Which of the lines below hold the word "link"? Pull each of them out.

*** Data records

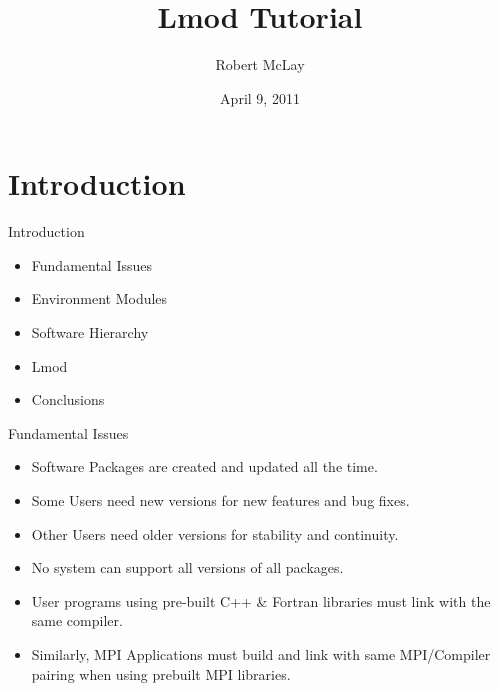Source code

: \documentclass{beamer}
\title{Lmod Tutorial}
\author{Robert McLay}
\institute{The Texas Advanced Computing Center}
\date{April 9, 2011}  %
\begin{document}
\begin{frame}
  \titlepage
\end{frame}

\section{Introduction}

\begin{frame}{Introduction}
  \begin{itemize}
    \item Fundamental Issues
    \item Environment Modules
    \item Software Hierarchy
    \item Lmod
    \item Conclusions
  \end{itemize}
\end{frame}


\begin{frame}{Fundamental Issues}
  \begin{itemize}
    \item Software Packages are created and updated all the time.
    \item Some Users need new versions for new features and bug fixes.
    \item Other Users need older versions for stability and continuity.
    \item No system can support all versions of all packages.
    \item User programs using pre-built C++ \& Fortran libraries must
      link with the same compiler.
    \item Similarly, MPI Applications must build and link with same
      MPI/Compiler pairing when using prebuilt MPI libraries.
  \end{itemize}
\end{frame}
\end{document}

******
*** Data records

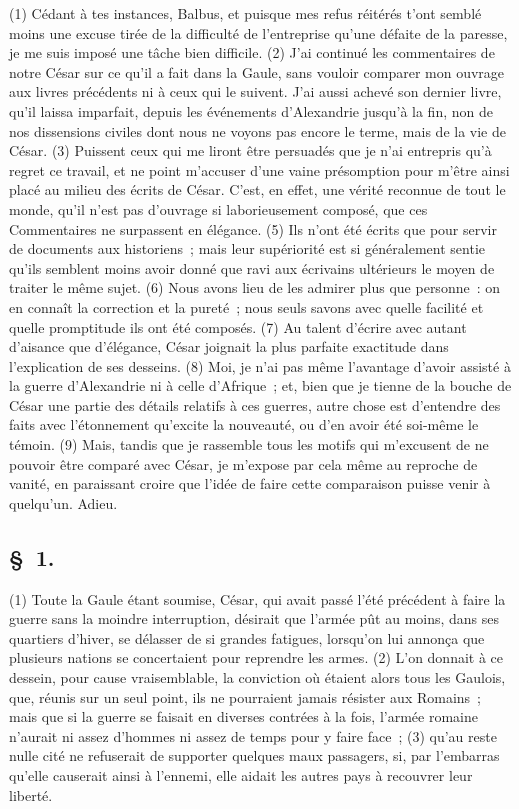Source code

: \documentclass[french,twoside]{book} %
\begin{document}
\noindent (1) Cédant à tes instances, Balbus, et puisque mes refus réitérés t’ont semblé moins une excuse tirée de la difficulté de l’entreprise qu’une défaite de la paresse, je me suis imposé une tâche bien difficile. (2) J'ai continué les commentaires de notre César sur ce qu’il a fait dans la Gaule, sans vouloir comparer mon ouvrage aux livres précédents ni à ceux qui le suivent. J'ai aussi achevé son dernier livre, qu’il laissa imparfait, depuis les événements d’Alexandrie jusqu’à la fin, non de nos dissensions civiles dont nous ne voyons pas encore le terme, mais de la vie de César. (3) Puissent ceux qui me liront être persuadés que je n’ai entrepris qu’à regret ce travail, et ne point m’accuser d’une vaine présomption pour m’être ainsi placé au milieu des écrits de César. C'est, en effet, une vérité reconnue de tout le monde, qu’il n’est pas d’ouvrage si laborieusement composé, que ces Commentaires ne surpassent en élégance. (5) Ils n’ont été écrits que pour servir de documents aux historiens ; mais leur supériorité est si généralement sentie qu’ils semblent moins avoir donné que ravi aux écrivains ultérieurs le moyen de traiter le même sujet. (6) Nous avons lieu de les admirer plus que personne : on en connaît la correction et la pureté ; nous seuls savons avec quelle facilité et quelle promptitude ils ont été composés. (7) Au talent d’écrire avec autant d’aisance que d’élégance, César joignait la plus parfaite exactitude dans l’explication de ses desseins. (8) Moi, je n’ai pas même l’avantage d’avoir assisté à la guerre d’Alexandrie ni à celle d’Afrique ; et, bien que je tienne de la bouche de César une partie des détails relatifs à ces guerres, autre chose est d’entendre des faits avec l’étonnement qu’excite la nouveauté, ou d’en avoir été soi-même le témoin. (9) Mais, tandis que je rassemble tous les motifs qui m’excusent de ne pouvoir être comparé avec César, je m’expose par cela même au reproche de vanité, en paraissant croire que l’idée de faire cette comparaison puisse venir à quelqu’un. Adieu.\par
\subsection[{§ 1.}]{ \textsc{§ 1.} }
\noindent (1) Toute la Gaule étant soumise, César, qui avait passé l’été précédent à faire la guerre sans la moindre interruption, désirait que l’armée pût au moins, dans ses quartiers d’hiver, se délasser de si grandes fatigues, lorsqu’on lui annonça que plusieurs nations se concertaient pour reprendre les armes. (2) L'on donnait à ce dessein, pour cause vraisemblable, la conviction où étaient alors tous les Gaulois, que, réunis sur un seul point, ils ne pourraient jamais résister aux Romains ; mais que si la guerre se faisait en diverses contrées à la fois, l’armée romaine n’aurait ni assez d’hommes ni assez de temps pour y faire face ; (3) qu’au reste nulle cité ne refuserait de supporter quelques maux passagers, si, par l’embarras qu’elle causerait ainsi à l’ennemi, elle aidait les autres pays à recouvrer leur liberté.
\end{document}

******

Result for this exercise
      link with the same compiler.
    \item Similarly, MPI Applications must build and link with same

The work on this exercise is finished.